> Your assignment:
Nothing in the entries may be altered; copy them in full.

* * *

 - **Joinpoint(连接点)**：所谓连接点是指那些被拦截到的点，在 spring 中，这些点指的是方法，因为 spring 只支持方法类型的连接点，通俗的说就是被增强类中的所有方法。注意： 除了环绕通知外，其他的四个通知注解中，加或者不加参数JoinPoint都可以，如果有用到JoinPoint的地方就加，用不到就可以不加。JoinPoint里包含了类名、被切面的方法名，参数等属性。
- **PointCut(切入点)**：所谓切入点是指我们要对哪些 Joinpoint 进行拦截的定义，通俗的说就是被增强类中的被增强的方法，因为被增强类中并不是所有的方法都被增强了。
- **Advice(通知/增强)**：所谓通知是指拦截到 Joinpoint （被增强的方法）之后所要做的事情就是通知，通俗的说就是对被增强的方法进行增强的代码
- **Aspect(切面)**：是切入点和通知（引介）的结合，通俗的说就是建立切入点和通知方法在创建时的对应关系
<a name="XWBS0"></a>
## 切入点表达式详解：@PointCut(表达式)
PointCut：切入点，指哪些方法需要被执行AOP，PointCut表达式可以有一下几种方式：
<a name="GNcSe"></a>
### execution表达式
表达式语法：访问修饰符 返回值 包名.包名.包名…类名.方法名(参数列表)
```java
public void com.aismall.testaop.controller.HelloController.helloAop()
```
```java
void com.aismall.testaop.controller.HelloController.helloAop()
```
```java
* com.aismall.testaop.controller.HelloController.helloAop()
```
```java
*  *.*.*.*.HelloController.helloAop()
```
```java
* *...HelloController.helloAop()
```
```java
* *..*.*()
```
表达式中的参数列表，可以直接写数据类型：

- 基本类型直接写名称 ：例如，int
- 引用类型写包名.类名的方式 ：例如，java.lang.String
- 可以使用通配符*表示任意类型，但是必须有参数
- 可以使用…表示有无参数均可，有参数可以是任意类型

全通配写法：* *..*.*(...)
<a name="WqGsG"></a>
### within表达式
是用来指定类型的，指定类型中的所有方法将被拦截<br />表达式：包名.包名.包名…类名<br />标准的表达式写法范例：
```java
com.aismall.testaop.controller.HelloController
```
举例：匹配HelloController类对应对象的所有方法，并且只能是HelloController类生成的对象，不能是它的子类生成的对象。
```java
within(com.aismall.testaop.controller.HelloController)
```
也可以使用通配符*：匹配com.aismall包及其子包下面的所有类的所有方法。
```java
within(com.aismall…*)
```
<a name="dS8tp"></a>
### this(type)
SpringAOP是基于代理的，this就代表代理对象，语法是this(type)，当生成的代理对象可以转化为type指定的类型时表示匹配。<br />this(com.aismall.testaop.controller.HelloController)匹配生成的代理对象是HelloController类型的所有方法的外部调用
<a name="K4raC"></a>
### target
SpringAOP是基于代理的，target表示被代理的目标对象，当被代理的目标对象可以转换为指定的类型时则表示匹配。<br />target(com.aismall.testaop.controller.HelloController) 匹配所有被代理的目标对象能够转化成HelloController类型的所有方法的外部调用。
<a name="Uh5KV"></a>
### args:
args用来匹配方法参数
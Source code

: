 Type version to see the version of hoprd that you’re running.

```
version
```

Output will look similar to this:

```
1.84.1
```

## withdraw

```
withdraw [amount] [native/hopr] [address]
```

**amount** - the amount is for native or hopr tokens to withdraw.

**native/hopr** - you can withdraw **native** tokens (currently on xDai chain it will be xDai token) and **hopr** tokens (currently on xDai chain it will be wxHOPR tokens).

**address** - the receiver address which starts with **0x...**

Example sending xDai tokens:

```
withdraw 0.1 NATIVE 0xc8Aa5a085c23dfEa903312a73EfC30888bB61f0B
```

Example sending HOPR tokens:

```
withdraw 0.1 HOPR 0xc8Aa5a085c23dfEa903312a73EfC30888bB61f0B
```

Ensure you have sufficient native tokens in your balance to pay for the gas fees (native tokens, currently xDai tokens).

* * *

> Answer section:
 - **Joinpoint(连接点)**：所谓连接点是指那些被拦截到的点，在 spring 中，这些点指的是方法，因为 spring 只支持方法类型的连接点，通俗的说就是被增强类中的所有方法。注意： 除了环绕通知外，其他的四个通知注解中，加或者不加参数JoinPoint都可以，如果有用到JoinPoint的地方就加，用不到就可以不加。JoinPoint里包含了类名、被切面的方法名，参数等属性。
- **PointCut(切入点)**：所谓切入点是指我们要对哪些 Joinpoint 进行拦截的定义，通俗的说就是被增强类中的被增强的方法，因为被增强类中并不是所有的方法都被增强了。
- **Advice(通知/增强)**：所谓通知是指拦截到 Joinpoint （被增强的方法）之后所要做的事情就是通知，通俗的说就是对被增强的方法进行增强的代码
- **Aspect(切面)**：是切入点和通知（引介）的结合，通俗的说就是建立切入点和通知方法在创建时的对应关系
<a name="XWBS0"></a>
## 切入点表达式详解：@PointCut(表达式)
PointCut：切入点，指哪些方法需要被执行AOP，PointCut表达式可以有一下几种方式：
<a name="GNcSe"></a>
### execution表达式
表达式语法：访问修饰符 返回值 包名.包名.包名…类名.方法名(参数列表)
```java
public void com.aismall.testaop.controller.HelloController.helloAop()
```
```java
void com.aismall.testaop.controller.HelloController.helloAop()
```
```java
* com.aismall.testaop.controller.HelloController.helloAop()
```
```java
*  *.*.*.*.HelloController.helloAop()
```
```java
* *...HelloController.helloAop()
```
```java
* *..*.*()
```
表达式中的参数列表，可以直接写数据类型：

- 基本类型直接写名称 ：例如，int
- 引用类型写包名.类名的方式 ：例如，java.lang.String
- 可以使用通配符*表示任意类型，但是必须有参数
- 可以使用…表示有无参数均可，有参数可以是任意类型

全通配写法：* *..*.*(...)
<a name="WqGsG"></a>
### within表达式
是用来指定类型的，指定类型中的所有方法将被拦截<br />表达式：包名.包名.包名…类名<br />标准的表达式写法范例：
```java
com.aismall.testaop.controller.HelloController
```
举例：匹配HelloController类对应对象的所有方法，并且只能是HelloController类生成的对象，不能是它的子类生成的对象。
```java
within(com.aismall.testaop.controller.HelloController)
```
也可以使用通配符*：匹配com.aismall包及其子包下面的所有类的所有方法。
```java
within(com.aismall…*)
```
<a name="dS8tp"></a>
### this(type)
SpringAOP是基于代理的，this就代表代理对象，语法是this(type)，当生成的代理对象可以转化为type指定的类型时表示匹配。<br />this(com.aismall.testaop.controller.HelloController)匹配生成的代理对象是HelloController类型的所有方法的外部调用
<a name="K4raC"></a>
### target
SpringAOP是基于代理的，target表示被代理的目标对象，当被代理的目标对象可以转换为指定的类型时则表示匹配。<br />target(com.aismall.testaop.controller.HelloController) 匹配所有被代理的目标对象能够转化成HelloController类型的所有方法的外部调用。
<a name="Uh5KV"></a>
### args:
args用来匹配方法参数
Source code

: Type version to see the version of hoprd that you’re running.

```
version
```

Output will look similar to this:

```
1.84.1
```

## withdraw

```
withdraw [amount] [native/hopr] [address]
```

**amount** - the amount is for native or hopr tokens to withdraw.

**native/hopr** - you can withdraw **native** tokens (currently on xDai chain it will be xDai token) and **hopr** tokens (currently on xDai chain it will be wxHOPR tokens).

**address** - the receiver address which starts with **0x...**

Example sending xDai tokens:

```
withdraw 0.1 NATIVE 0xc8Aa5a085c23dfEa903312a73EfC30888bB61f0B
```

Example sending HOPR tokens:

```
withdraw 0.1 HOPR 0xc8Aa5a085c23dfEa903312a73EfC30888bB61f0B
```

Ensure you have sufficient native tokens in your balance to pay for the gas fees (native tokens, currently xDai tokens).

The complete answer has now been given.